THE TASK: Return the data in full, exactly as it was written.

[Collected data]
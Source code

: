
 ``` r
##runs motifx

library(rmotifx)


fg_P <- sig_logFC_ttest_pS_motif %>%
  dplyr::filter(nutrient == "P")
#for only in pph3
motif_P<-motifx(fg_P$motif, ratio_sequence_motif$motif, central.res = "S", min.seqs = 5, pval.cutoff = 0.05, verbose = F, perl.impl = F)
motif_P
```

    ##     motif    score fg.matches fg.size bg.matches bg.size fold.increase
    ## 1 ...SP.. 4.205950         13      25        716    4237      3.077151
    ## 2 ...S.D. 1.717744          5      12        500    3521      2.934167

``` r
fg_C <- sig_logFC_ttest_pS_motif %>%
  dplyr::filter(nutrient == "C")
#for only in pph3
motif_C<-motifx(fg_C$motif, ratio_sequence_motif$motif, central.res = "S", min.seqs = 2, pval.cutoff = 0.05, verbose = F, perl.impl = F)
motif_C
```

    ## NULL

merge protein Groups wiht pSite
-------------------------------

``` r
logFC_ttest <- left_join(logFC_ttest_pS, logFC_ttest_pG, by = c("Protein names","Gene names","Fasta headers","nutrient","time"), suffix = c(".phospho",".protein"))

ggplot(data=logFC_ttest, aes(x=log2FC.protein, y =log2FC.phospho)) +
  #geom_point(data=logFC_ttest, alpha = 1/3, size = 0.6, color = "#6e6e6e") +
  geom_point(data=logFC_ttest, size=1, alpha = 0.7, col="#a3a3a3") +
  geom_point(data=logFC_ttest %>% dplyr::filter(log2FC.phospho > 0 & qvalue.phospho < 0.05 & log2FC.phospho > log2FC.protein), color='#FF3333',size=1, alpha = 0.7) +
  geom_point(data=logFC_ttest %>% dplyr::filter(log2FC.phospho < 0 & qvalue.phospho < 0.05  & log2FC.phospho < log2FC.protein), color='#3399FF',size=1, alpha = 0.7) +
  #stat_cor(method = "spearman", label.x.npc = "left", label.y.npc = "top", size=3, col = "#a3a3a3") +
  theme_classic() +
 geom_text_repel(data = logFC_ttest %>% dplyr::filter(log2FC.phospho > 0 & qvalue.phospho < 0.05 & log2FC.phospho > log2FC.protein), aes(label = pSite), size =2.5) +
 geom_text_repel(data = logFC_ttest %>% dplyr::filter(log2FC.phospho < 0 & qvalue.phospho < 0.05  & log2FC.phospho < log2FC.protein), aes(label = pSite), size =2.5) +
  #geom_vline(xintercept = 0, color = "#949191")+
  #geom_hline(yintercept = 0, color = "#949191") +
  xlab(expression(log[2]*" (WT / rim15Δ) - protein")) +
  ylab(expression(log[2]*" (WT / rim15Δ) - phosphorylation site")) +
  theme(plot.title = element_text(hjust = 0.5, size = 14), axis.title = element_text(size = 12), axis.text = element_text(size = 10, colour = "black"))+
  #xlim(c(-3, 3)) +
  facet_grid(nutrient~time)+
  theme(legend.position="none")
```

RESPONSE BELOW:
Source code

:
 ``` r
##runs motifx

library(rmotifx)


fg_P <- sig_logFC_ttest_pS_motif %>%
  dplyr::filter(nutrient == "P")
#for only in pph3
motif_P<-motifx(fg_P$motif, ratio_sequence_motif$motif, central.res = "S", min.seqs = 5, pval.cutoff = 0.05, verbose = F, perl.impl = F)
motif_P
```

    ##     motif    score fg.matches fg.size bg.matches bg.size fold.increase
    ## 1 ...SP.. 4.205950         13      25        716    4237      3.077151
    ## 2 ...S.D. 1.717744          5      12        500    3521      2.934167

``` r
fg_C <- sig_logFC_ttest_pS_motif %>%
  dplyr::filter(nutrient == "C")
#for only in pph3
motif_C<-motifx(fg_C$motif, ratio_sequence_motif$motif, central.res = "S", min.seqs = 2, pval.cutoff = 0.05, verbose = F, perl.impl = F)
motif_C
```

    ## NULL

merge protein Groups wiht pSite
-------------------------------

``` r
logFC_ttest <- left_join(logFC_ttest_pS, logFC_ttest_pG, by = c("Protein names","Gene names","Fasta headers","nutrient","time"), suffix = c(".phospho",".protein"))

ggplot(data=logFC_ttest, aes(x=log2FC.protein, y =log2FC.phospho)) +
  #geom_point(data=logFC_ttest, alpha = 1/3, size = 0.6, color = "#6e6e6e") +
  geom_point(data=logFC_ttest, size=1, alpha = 0.7, col="#a3a3a3") +
  geom_point(data=logFC_ttest %>% dplyr::filter(log2FC.phospho > 0 & qvalue.phospho < 0.05 & log2FC.phospho > log2FC.protein), color='#FF3333',size=1, alpha = 0.7) +
  geom_point(data=logFC_ttest %>% dplyr::filter(log2FC.phospho < 0 & qvalue.phospho < 0.05  & log2FC.phospho < log2FC.protein), color='#3399FF',size=1, alpha = 0.7) +
  #stat_cor(method = "spearman", label.x.npc = "left", label.y.npc = "top", size=3, col = "#a3a3a3") +
  theme_classic() +
 geom_text_repel(data = logFC_ttest %>% dplyr::filter(log2FC.phospho > 0 & qvalue.phospho < 0.05 & log2FC.phospho > log2FC.protein), aes(label = pSite), size =2.5) +
 geom_text_repel(data = logFC_ttest %>% dplyr::filter(log2FC.phospho < 0 & qvalue.phospho < 0.05  & log2FC.phospho < log2FC.protein), aes(label = pSite), size =2.5) +
  #geom_vline(xintercept = 0, color = "#949191")+
  #geom_hline(yintercept = 0, color = "#949191") +
  xlab(expression(log[2]*" (WT / rim15Δ) - protein")) +
  ylab(expression(log[2]*" (WT / rim15Δ) - phosphorylation site")) +
  theme(plot.title = element_text(hjust = 0.5, size = 14), axis.title = element_text(size = 12), axis.text = element_text(size = 10, colour = "black"))+
  #xlim(c(-3, 3)) +
  facet_grid(nutrient~time)+
  theme(legend.position="none")
```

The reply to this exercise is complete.